The Holder of the Recovery Certificate would be a Financial Creditor and would be entitled to initiate CIRP: Supreme Court

A Supreme Court Bench comprising Justices L. Nageswara Rao, B.R. Gavai and A.S. Bopanna, in Kotak Mahindra Bank Limited v. A. Balakrishna and Anr (Civil Appeal No. 689 of 2021), affirmed the view taken in Dena Bank v. C. Shivakumar Reddy ((2021) 10 SCC 330), and held that as per Section 5(8) and 5(7) of Insolvency and Bankruptcy Code 2016 (“IBC”), a liability in respect of a claim arising out of a Recovery Certificate would be a “financial debt” and the holder of the Recovery Certificate would be a “financial creditor” and would be entitled to initiate Corporate Insolvency Resolution Process (“CIRP”), if initiated within a period of three years from the date of issuance of the Recovery Certificate.

Facts of the Case

Ind Bank Housing Limited (“IBHL”), gave credit facilities to three companies to which the Corporate Debtor stood as Corporate Guarantor. There was a default on the part of the borrowers and their facilities were termed as Non-Performing Assets. Recovery suits were filed before Madras High Court against all the borrowers and the Corporate Debtor.

During the pendency of suits, Kotak Mahindra Bank Ltd. (“KMBL”) signed a Deed of Assignment with IBHL. Thereafter, KMBL made a compromise with borrowers for the payment of a specified amount. When the borrowers defaulted in paying the said amount, KMBL issued demand notices, and subsequently filed applications under Section 31(A) of the Recovery of Debts and Bankruptcy Act, 1993 (“Debt Recovery Act”), in front of the DRT for issuance of debt Recovery Certificates in terms of the said compromise entered into between the parties. The DRT allowed these applications and issued separate Recovery Certificates dated 7th June, 2017 and 20th October, 2017 against each of the borrower entities and the Corporate Debtor.

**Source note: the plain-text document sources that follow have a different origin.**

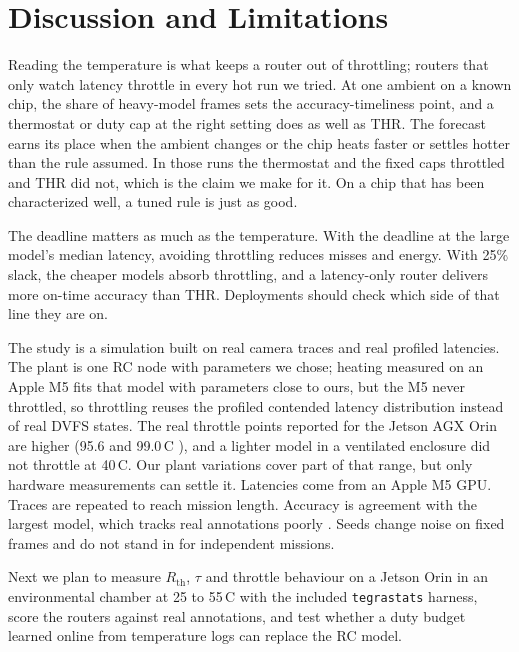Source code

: \documentclass[conference,compsoc]{IEEEtran}
\newcommand{\degc}{\,\textdegree C}
\begin{document}
\section{Discussion and Limitations}

Reading the temperature is what keeps a router out of throttling;
routers that only watch latency throttle in every hot run we tried. At
one ambient on a known chip, the share of heavy-model frames sets the
accuracy-timeliness point, and a thermostat or duty cap at the right
setting does as well as THR. The forecast earns its place when the
ambient changes or the chip heats faster or settles hotter than the rule
assumed. In those runs the thermostat and the fixed caps throttled and
THR did not, which is the claim we make for it. On a chip that has
been characterized well, a tuned rule is just as good.

The deadline matters as much as the temperature. With the deadline at
the large model's median latency, avoiding throttling reduces misses
and energy. With 25\% slack, the cheaper models absorb throttling, and
a latency-only router delivers more on-time accuracy than THR.
Deployments should check which side of that line they are on.

The study is a simulation built on real camera traces and real
profiled latencies. The plant is one RC node with parameters we chose;
heating measured on an Apple M5 fits that model with parameters close
to ours, but the M5 never throttled, so throttling reuses the profiled
contended latency distribution instead of real DVFS states. The real throttle points reported for the
Jetson AGX Orin are higher (95.6 and 99.0\degc{} \cite{krislauks2026orin}),
and a lighter model in a ventilated enclosure did not throttle at
40\degc. Our plant variations cover part of that range, but only
hardware measurements can settle it. Latencies come from an Apple M5
GPU. Traces are repeated to reach mission length. Accuracy is
agreement with the largest model, which tracks real annotations poorly
\cite{roy2026beliefspace}. Seeds change noise on fixed frames and do not
stand in for independent missions.

Next we plan to measure $R_{\mathrm{th}}$, $\tau$ and throttle behaviour
on a Jetson Orin in an environmental chamber at 25 to 55\degc{} with
the included \texttt{tegrastats} harness, score the routers against
real annotations, and test whether a duty budget learned online from
temperature logs can replace the RC model.
\end{document}
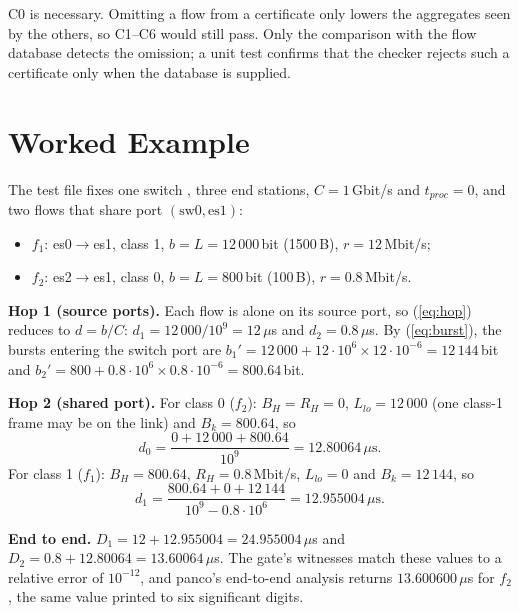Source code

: \documentclass[9pt,a4paper,twocolumn,twoside]{tau-class/tau}
\providecommand{\eqref}[1]{(\ref{#1})}
\begin{document}
        \begin{note}
            C0 is necessary. Omitting a flow from a certificate only lowers the aggregates seen by the others, so C1--C6 would still pass. Only the comparison with the flow database detects the omission; a unit test confirms that the checker rejects such a certificate only when the database is supplied.
        \end{note}


\section{Worked Example}
\label{sec:example}

    The test file  fixes one switch , three end stations, $C = 1$\,Gbit/s and $t_{proc} = 0$, and two flows that share port $(\mathrm{sw0}, \mathrm{es1})$:
    \begin{itemize}
        \item $f_1$: es0$\to$es1, class 1, $b = L = 12\,000$\,bit (1500\,B), $r = 12$\,Mbit/s;
        \item $f_2$: es2$\to$es1, class 0, $b = L = 800$\,bit (100\,B), $r = 0.8$\,Mbit/s.
    \end{itemize}

    \textbf{Hop 1 (source ports).} Each flow is alone on its source port, so \eqref{eq:hop} reduces to $d = b/C$: $d_1 = 12\,000/10^9 = 12\,\mu$s and $d_2 = 0.8\,\mu$s. By \eqref{eq:burst}, the bursts entering the switch port are $b_1' = 12\,000 + 12\cdot10^6 \times 12\cdot10^{-6} = 12\,144$\,bit and $b_2' = 800 + 0.8\cdot10^6 \times 0.8\cdot10^{-6} = 800.64$\,bit.

    \textbf{Hop 2 (shared port).} For class 0 ($f_2$): $B_H = R_H = 0$, $L_{lo} = 12\,000$ (one class-1 frame may be on the link) and $B_k = 800.64$, so
    \begin{equation}
        d_0 = \frac{0 + 12\,000 + 800.64}{10^9} = 12.80064\,\mu\mathrm{s}.
    \end{equation}
    For class 1 ($f_1$): $B_H = 800.64$, $R_H = 0.8$\,Mbit/s, $L_{lo} = 0$ and $B_k = 12\,144$, so
    \begin{equation}
        d_1 = \frac{800.64 + 0 + 12\,144}{10^9 - 0.8\cdot10^6} = 12.955004\,\mu\mathrm{s}.
    \end{equation}

    \textbf{End to end.} $D_1 = 12 + 12.955004 = 24.955004\,\mu$s and $D_2 = 0.8 + 12.80064 = 13.60064\,\mu$s. The gate's witnesses match these values to a relative error of $10^{-12}$, and panco's end-to-end analysis returns $13.600600\,\mu$s for $f_2$, the same value printed to six significant digits.
\end{document}
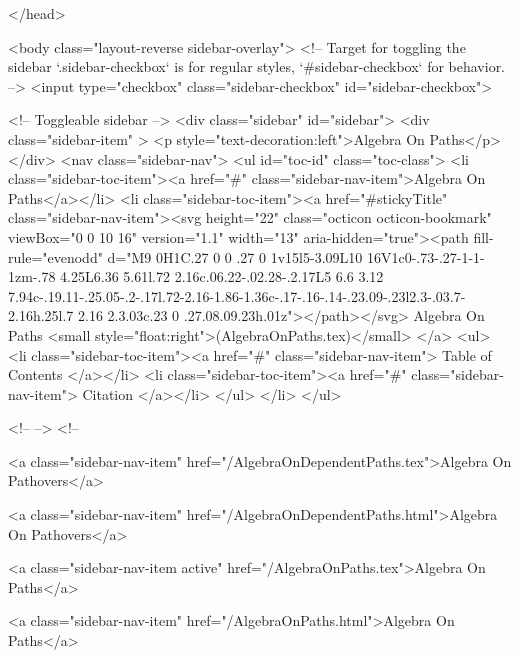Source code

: </head>


  <body class="layout-reverse sidebar-overlay">
    <!-- Target for toggling the sidebar `.sidebar-checkbox` is for regular
     styles, `#sidebar-checkbox` for behavior. -->
<input type="checkbox" class="sidebar-checkbox" id="sidebar-checkbox">

<!-- Toggleable sidebar -->
<div class="sidebar" id="sidebar">
  <div class="sidebar-item" >
    <p style="text-decoration:left">Algebra On Paths</p>
  </div>
  <nav class="sidebar-nav">
    <ul id="toc-id" class="toc-class">
  <li class="sidebar-toc-item"><a href="#" class="sidebar-nav-item">Algebra On Paths</a></li>
  <li class="sidebar-toc-item"><a href="#stickyTitle" class="sidebar-nav-item"><svg height="22" class="octicon octicon-bookmark" viewBox="0 0 10 16" version="1.1" width="13" aria-hidden="true"><path fill-rule="evenodd" d="M9 0H1C.27 0 0 .27 0 1v15l5-3.09L10 16V1c0-.73-.27-1-1-1zm-.78 4.25L6.36 5.61l.72 2.16c.06.22-.02.28-.2.17L5 6.6 3.12 7.94c-.19.11-.25.05-.2-.17l.72-2.16-1.86-1.36c-.17-.16-.14-.23.09-.23l2.3-.03.7-2.16h.25l.7 2.16 2.3.03c.23 0 .27.08.09.23h.01z"></path></svg> Algebra On Paths <small style="float:right">(AlgebraOnPaths.tex)</small>
</a>
    <ul>
      <li class="sidebar-toc-item"><a href="#" class="sidebar-nav-item"> Table of Contents </a></li>
      <li class="sidebar-toc-item"><a href="#" class="sidebar-nav-item"> Citation </a></li>
    </ul>
  </li>
</ul>


    <!--  -->
    <!-- 
      
    
      
    
      
    
      
        
      
    
      
        
          <a class="sidebar-nav-item" href="/AlgebraOnDependentPaths.tex">Algebra On Pathovers</a>
        
      
    
      
        
          <a class="sidebar-nav-item" href="/AlgebraOnDependentPaths.html">Algebra On Pathovers</a>
        
      
    
      
        
          <a class="sidebar-nav-item active" href="/AlgebraOnPaths.tex">Algebra On Paths</a>
        
      
    
      
        
          <a class="sidebar-nav-item" href="/AlgebraOnPaths.html">Algebra On Paths</a>
        
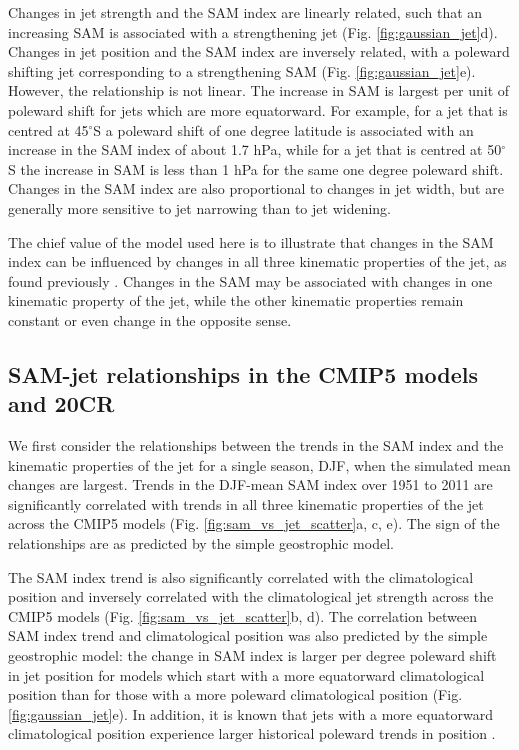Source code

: \documentclass{ametsoc}
\begin{document}
Changes in jet strength and the SAM index are linearly related, such that an increasing SAM is
associated with a strengthening jet (Fig. \ref{fig:gaussian_jet}d). Changes in jet position and 
the SAM index are inversely related, with a poleward shifting jet corresponding 
to a strengthening SAM (Fig. \ref{fig:gaussian_jet}e).  However, the relationship
is not linear. The increase in SAM is largest per unit of poleward shift for jets 
which are more equatorward. For example, for a jet that is centred at 45$^{\circ}$S a poleward shift of one 
degree latitude is associated with an increase in the SAM index of about 1.7 hPa, while 
for a jet that is centred at 50$^{\circ}$S the increase in SAM is less than 1 hPa for 
the same one degree poleward shift. Changes in the SAM index are also proportional to changes 
in jet width, but are generally more sensitive to jet narrowing than to jet widening.

The chief value of the model used here is to illustrate that changes in the SAM index can be
influenced by changes in all three kinematic properties of the jet, as found previously 
\citep{Monahan_and_Fyfe_2006, Monahan_and_Fyfe_2008}. Changes in the SAM may be associated 
with changes in one kinematic property of the jet, while the other kinematic properties 
remain constant or even change in the opposite sense. 

\subsection{SAM-jet relationships in the CMIP5 models and 20CR}
We first consider the relationships between the trends in the SAM index and the kinematic
properties of the jet for a single season, DJF, when the simulated mean changes are largest. Trends 
in the DJF-mean SAM index over 1951 to 2011 are significantly correlated with 
trends in all three kinematic properties of the jet across 
the CMIP5 models (Fig. \ref{fig:sam_vs_jet_scatter}a, c, e). The sign of the relationships 
are as predicted by the simple geostrophic model. 

The SAM index trend is also significantly correlated with the climatological 
position and inversely correlated with the climatological jet strength across the CMIP5 models 
(Fig. \ref{fig:sam_vs_jet_scatter}b, d). The correlation between
SAM index trend and climatological position was also predicted by the simple geostrophic model: 
the change in SAM index is larger per degree poleward shift in jet position for models which start with  
a more equatorward climatological position than for those with a more poleward climatological 
position (Fig. \ref{fig:gaussian_jet}e). In addition, it is known that jets with a more equatorward 
climatological position experience larger historical poleward trends in position 
\citep{Kidston_and_Gerber_2010, Bracegirdle_et_al_2013}. 
\end{document}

Later KMBL filed an application before the NCLT on 5th October, 2018, seeking the initiation of the CIRP against Corporate Debtor, as per Section 7 of IBC, which was admitted by the NCLT on 20th September, 2019. Aggrieved by the order of the NCLT, the Director of the Corporate Debtor filed an appeal before the NCLAT, contending that application filed under the Section 7 of IBC was filed after the expiry of the three year limitation period. NCLAT allowed the appeal vide impugned judgment dated 24th November, 2020, which was later challenged in the Supreme Court.

Contentions

Counsel for the Appellant relied on the Dena Bank case to submit that the Supreme Court has held that once a claim fructifies into a final judgment and order/decree and a certificate of recovery is also issued authorizing the creditor to realize its decretal dues, a fresh right accrues to the creditor to recover the amount specified in the Recovery Certificate. The Counsel for the Appellant further submitted that accordingly, the present appeal deserved to be allowed since the application under Section 7 of the IBC, filed by KMBL, was within the period of three years from the dates of issuance of the Recovery Certificates.

Counsel for the Corporate Debtor supported the decision of the NCLAT on three grounds- a) the initiation of CIRP by KMBL would amount to filing of second proceedings for the very same cause of action and thus would be hit by the doctrine of res judicata and particularly, per rem judicatam, b) in view of the limited legal fiction under Section 19(22A) of the Debt Recovery Act, the Recovery Certificates can be treated as “decree” only for the limited purposes of initiation of winding-up proceedings, and c) the Dena Bank judgment is per incuriam since it was rendered without considering the provisions of sub-Sections (22) and (22A) of Section 19 of the Debt Recovery Act as well as clauses (6), (10), (11) and (12) of Section 3, clauses (7) and (8) of Section 5, Section 6 and Section 14(1)(a) of the IBC.

Observations of the Court

The Supreme Court observed that trigger point for initiation of CIRP is default of claim. It further noted that “52…When the “claim” itself means a right to payment, whether such a right is reduced to a judgment or not, we find that if the contention of the respondents, that merely on a “claim” being fructified in a decree, the same would be outside the ambit of clause (8) of Section 5 of the IBC, is accepted, then it would be inconsistent with the plain language used in the IBC.…. the definition is inclusive and not exhaustive. Taking into consideration the object and purpose of the IBC, the legislature could never have intended to keep a debt, which is crystallized in the form of a decree, outside the ambit of clause (8) of Section 5 of the IBC.”

The Supreme Court then proceeded to observe that since the claim arising out of the Recovery Certificate would constitute a financial debt, a natural corollary would be that the holder of such recovery certificate would become a financial creditor under Section 5(7) of the IBC, and would thereby be entitled to initiate CIRP, if initiated within a period of three years from the date of issuance of the recovery certificate.

The Supreme Court accordingly allowed the appeal and remanded the matter back to the NCLT for re-consideration on merits.